__WORK ORDER__
Transcribe the lines from the start of the data below through the line with "06 Jan 2022 |", word for word and nothing more.

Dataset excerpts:
☆ ☆ ☆ ☆
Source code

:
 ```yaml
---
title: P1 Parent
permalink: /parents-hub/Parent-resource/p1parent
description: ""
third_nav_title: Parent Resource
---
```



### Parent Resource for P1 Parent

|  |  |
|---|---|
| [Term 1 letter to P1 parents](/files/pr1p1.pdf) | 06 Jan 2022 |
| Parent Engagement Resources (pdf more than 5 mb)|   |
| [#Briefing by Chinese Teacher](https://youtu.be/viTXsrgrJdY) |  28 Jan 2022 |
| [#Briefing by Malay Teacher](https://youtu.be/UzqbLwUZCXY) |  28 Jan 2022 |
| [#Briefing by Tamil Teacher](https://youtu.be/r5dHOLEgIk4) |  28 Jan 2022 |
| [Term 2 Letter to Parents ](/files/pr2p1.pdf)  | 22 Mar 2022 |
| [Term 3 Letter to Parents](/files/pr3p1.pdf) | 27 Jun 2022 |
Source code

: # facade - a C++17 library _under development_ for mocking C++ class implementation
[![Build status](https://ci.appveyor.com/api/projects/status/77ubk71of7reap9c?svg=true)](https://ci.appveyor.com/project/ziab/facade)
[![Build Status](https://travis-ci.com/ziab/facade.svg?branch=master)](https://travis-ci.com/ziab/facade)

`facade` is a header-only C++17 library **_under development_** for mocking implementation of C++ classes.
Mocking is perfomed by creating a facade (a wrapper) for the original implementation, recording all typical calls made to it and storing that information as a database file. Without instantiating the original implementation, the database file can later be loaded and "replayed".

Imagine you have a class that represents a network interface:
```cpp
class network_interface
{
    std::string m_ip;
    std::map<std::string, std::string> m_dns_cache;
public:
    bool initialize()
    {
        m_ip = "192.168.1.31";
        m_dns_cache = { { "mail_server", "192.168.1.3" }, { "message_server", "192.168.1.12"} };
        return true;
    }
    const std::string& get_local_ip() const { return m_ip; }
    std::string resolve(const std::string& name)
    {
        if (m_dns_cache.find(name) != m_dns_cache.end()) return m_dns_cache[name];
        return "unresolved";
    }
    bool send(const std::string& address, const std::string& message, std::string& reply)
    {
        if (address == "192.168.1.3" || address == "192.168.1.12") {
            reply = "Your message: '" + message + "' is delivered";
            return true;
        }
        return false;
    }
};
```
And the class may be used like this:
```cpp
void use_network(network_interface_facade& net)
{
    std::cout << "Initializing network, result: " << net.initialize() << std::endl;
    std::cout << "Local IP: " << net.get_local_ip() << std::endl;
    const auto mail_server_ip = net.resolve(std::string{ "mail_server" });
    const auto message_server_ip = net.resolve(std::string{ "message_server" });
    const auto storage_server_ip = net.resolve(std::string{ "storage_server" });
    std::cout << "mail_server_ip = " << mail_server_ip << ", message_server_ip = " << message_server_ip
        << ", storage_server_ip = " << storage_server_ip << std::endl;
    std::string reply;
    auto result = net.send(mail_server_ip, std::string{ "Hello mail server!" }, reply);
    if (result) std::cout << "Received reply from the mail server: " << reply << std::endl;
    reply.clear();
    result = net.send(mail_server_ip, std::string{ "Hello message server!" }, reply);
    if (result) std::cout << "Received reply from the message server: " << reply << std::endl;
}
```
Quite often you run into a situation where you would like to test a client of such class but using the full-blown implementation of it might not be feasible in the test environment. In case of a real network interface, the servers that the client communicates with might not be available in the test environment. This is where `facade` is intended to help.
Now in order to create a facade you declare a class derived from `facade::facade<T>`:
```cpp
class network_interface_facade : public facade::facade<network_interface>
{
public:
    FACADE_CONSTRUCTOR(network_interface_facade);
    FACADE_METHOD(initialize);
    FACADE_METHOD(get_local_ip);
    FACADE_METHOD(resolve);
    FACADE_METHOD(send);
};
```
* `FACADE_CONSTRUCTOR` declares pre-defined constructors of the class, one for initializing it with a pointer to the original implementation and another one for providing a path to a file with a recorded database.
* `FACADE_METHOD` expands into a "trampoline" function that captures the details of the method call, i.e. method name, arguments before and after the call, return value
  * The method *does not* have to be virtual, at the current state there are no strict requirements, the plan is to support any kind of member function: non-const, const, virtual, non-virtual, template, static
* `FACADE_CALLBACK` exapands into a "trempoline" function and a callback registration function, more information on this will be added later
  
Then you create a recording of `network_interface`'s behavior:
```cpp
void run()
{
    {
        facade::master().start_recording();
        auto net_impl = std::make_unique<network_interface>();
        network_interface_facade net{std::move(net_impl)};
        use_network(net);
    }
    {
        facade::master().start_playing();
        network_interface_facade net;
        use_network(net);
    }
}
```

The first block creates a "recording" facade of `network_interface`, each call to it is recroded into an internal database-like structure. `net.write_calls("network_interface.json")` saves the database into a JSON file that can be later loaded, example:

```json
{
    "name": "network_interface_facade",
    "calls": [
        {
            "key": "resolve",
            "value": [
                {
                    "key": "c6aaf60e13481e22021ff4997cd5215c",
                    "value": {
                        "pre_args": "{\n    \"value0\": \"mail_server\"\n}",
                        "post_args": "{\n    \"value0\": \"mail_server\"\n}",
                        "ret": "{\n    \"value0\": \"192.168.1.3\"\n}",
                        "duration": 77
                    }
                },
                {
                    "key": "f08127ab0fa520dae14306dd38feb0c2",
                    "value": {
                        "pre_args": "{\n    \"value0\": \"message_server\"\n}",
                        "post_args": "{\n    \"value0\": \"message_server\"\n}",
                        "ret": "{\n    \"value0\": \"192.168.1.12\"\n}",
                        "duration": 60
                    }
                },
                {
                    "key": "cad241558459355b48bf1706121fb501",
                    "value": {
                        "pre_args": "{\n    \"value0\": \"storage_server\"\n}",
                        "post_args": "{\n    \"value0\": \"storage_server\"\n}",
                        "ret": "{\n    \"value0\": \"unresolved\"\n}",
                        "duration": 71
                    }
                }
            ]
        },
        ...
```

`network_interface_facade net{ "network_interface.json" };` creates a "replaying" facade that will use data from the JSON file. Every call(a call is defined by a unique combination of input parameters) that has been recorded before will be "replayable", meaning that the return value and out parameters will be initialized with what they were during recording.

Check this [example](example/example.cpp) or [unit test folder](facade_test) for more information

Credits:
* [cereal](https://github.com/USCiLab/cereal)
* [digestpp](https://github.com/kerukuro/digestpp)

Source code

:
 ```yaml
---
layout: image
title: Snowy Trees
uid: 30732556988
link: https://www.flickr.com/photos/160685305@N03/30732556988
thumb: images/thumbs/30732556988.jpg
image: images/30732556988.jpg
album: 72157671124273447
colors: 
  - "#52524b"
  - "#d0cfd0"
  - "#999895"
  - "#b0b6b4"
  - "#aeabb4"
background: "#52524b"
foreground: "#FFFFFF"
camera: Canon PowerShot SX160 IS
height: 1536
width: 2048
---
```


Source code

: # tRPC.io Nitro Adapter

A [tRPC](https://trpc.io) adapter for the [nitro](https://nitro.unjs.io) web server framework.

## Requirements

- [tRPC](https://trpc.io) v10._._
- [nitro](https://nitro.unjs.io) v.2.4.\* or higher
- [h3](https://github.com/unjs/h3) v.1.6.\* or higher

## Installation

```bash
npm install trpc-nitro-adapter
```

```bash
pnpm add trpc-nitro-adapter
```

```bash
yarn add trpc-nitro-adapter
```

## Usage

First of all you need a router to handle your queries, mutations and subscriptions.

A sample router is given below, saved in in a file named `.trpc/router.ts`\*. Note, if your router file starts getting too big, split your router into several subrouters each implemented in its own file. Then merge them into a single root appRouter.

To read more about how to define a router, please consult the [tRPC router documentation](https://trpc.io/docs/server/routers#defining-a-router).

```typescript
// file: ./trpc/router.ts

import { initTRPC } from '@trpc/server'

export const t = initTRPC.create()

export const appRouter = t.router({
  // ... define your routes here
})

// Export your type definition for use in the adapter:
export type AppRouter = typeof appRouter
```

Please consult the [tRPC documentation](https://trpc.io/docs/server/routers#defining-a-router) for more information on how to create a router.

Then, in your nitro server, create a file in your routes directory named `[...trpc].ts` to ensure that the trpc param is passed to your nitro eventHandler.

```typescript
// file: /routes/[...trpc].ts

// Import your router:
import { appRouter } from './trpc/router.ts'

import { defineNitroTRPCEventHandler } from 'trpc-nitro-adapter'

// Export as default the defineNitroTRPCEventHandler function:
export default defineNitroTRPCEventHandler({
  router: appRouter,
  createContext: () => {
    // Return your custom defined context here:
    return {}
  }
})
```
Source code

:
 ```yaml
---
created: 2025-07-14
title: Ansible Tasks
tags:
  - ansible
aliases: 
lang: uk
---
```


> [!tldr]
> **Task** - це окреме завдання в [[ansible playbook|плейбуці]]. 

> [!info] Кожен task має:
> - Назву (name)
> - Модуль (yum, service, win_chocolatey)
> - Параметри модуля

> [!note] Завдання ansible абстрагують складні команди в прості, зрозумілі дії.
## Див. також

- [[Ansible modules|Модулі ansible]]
☆ ☆ ☆ ☆
__EXERCISE ANSWER__
Source code

:
 ```yaml
---
title: P1 Parent
permalink: /parents-hub/Parent-resource/p1parent
description: ""
third_nav_title: Parent Resource
---
```



### Parent Resource for P1 Parent

|  |  |
|---|---|
| [Term 1 letter to P1 parents](/files/pr1p1.pdf) | 06 Jan 2022 |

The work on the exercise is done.